Sign Language Modelling

Despite the availability of many alternatives for language modelling, such as count-based n-grams and their variations [1-5], hidden Markov models [6-7], decision trees and decision forests [8], and neural networks [9-10], research in sign language modelling predominantly employs simple n-gram models, such as in [11-13].
The reason for the wide-spread use of n-grams in sign language modelling is the simplicity of the method. There is an obvious disconnect between n-grams and the sign language in that sign language is perceived visually, while the n-grams are commonly applied to text sequence modelling. For this reason, the authors in [6], [13-16] model glosses, such as the ones shown on Figure 2, which are obtained from the transcribed sign languages.
Glosses model the meaning of a sign in a written language, but not the execution. Therefore, the true meaning of what was signed may get lost when working with the higher-level glosses. To overcome this issue and to incorporate valuable information into sign language modelling, additional features are added, such as non-manual features (e.g. facial expressions) [13-15], [17].
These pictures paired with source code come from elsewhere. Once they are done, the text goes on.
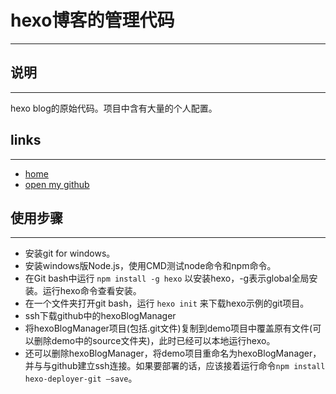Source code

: # hexo博客的管理代码
***
## 说明
---
hexo blog的原始代码。项目中含有大量的个人配置。

## links
---
-  [home](http://bebetter.site/)
-  [open my github](https://github.com/gatewayzy)

## 使用步骤
---
- 安装git for windows。
- 安装windows版Node.js，使用CMD测试node命令和npm命令。
- 在Git bash中运行 `npm install -g hexo` 以安装hexo，-g表示global全局安装。运行hexo命令查看安装。
- 在一个文件夹打开git bash，运行 `hexo init` 来下载hexo示例的git项目。
- ssh下载github中的hexoBlogManager
- 将hexoBlogManager项目(包括.git文件)复制到demo项目中覆盖原有文件(可以删除demo中的source文件夹)，此时已经可以本地运行hexo。
- 还可以删除hexoBlogManager，将demo项目重命名为hexoBlogManager，并与与github建立ssh连接。如果要部署的话，应该接着运行命令`npm install hexo-deployer-git –save`。


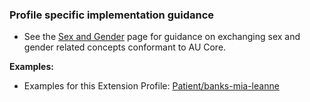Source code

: ### Profile specific implementation guidance
- See the [Sex and Gender](sex-and-gender.html) page for guidance on exchanging sex and gender related concepts conformant to AU Core.

**Examples:**

* Examples for this Extension Profile: [Patient/banks-mia-leanne](Patient-banks-mia-leanne.html)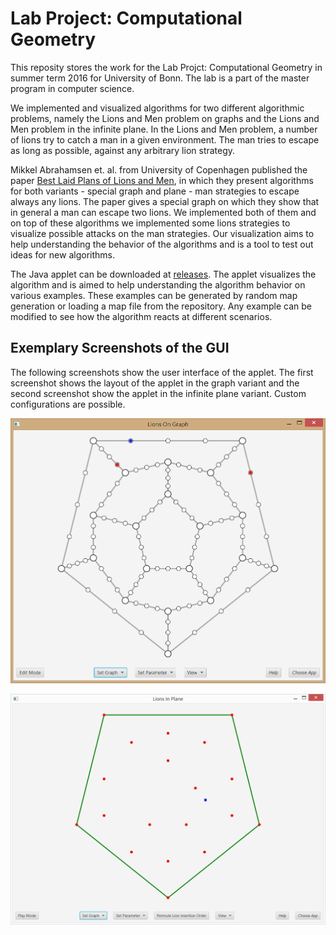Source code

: # Lab Project: Computational Geometry

This reposity stores the work for the Lab Projct: Computational Geometry in summer term 2016 for University of Bonn. The lab is a part of the master program in computer science.

We implemented and visualized algorithms for two different algorithmic problems, namely the Lions and Men problem on graphs and the Lions and Men problem in the infinite plane. In the Lions and Men problem, a number of lions try to catch a man in a given environment. The man tries to escape as long as possible, against any arbitrary lion strategy. 

Mikkel Abrahamsen et. al. from University of Copenhagen published the paper [Best Laid Plans of Lions and Men](https://arxiv.org/pdf/1703.03687.pdf), in which they present algorithms for both variants - special graph and plane - man strategies to escape always any lions. The paper gives a special graph on which they show that in general a man can escape two lions. We implemented both of them and on top of these algorithms we implemented some lions strategies to visualize possible attacks on the man strategies. Our visualization aims to help understanding the behavior of the algorithms and is a tool to test out ideas for new algorithms.

The Java applet can be downloaded at [releases](https://github.com/drademacher/lab-computational-geometry/releases/latest). The applet visualizes the algorithm and is aimed to help understanding the algorithm behavior on various examples. These examples can be generated by random map generation or loading a map file from the repository. Any example can be modified to see how the algorithm reacts at different scenarios.

## Exemplary Screenshots of the GUI

The following screenshots show the user interface of the applet. The first screenshot shows the layout of the applet in the graph variant and the second screenshot show the applet in the infinite plane variant. Custom configurations are possible.

![GUI 1](Documentation/graphApplet.PNG)

![GUI 2](Documentation/planeApplet.PNG)



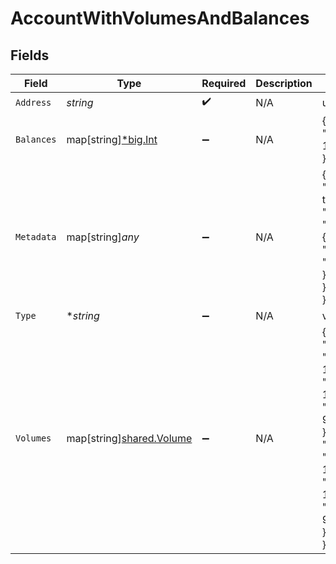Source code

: # AccountWithVolumesAndBalances


## Fields

| Field                                                                                                          | Type                                                                                                           | Required                                                                                                       | Description                                                                                                    | Example                                                                                                        |
| -------------------------------------------------------------------------------------------------------------- | -------------------------------------------------------------------------------------------------------------- | -------------------------------------------------------------------------------------------------------------- | -------------------------------------------------------------------------------------------------------------- | -------------------------------------------------------------------------------------------------------------- |
| `Address`                                                                                                      | *string*                                                                                                       | :heavy_check_mark:                                                                                             | N/A                                                                                                            | users:001                                                                                                      |
| `Balances`                                                                                                     | map[string][*big.Int](https://pkg.go.dev/math/big#Int)                                                         | :heavy_minus_sign:                                                                                             | N/A                                                                                                            | {<br/>"COIN": 100<br/>}                                                                                        |
| `Metadata`                                                                                                     | map[string]*any*                                                                                               | :heavy_minus_sign:                                                                                             | N/A                                                                                                            | {<br/>"admin": true,<br/>"a": {<br/>"nested": {<br/>"key": "value"<br/>}<br/>}<br/>}                           |
| `Type`                                                                                                         | **string*                                                                                                      | :heavy_minus_sign:                                                                                             | N/A                                                                                                            | virtual                                                                                                        |
| `Volumes`                                                                                                      | map[string][shared.Volume](../../../pkg/models/shared/volume.md)                                               | :heavy_minus_sign:                                                                                             | N/A                                                                                                            | {<br/>"USD": {<br/>"input": 100,<br/>"output": 10,<br/>"balance": 90<br/>},<br/>"EUR": {<br/>"input": 100,<br/>"output": 10,<br/>"balance": 90<br/>}<br/>} |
For our monolingual dataset, we extracted 810 sentences from the BSL corpus with an average length of the sentence being 4.31 words, minimum and maximum lengths of 1 and 13 words respectively.

We explore transfer learning methods, whereby a model developed for one language, such as the pre-processed Penn Treebank (PTB) dataset, is reused as the starting point for a model on a second language, which is less resourced, such as the British Sign Language (BSL). We examine two transfer learning techniques of finetunning and layer substitution for language modelling of the BSL.

The results show improvement in perplexity when using transfer learning with standard stacked LSTM models, trained initially using a large corpus for standard English from the Penn Treebank corpus.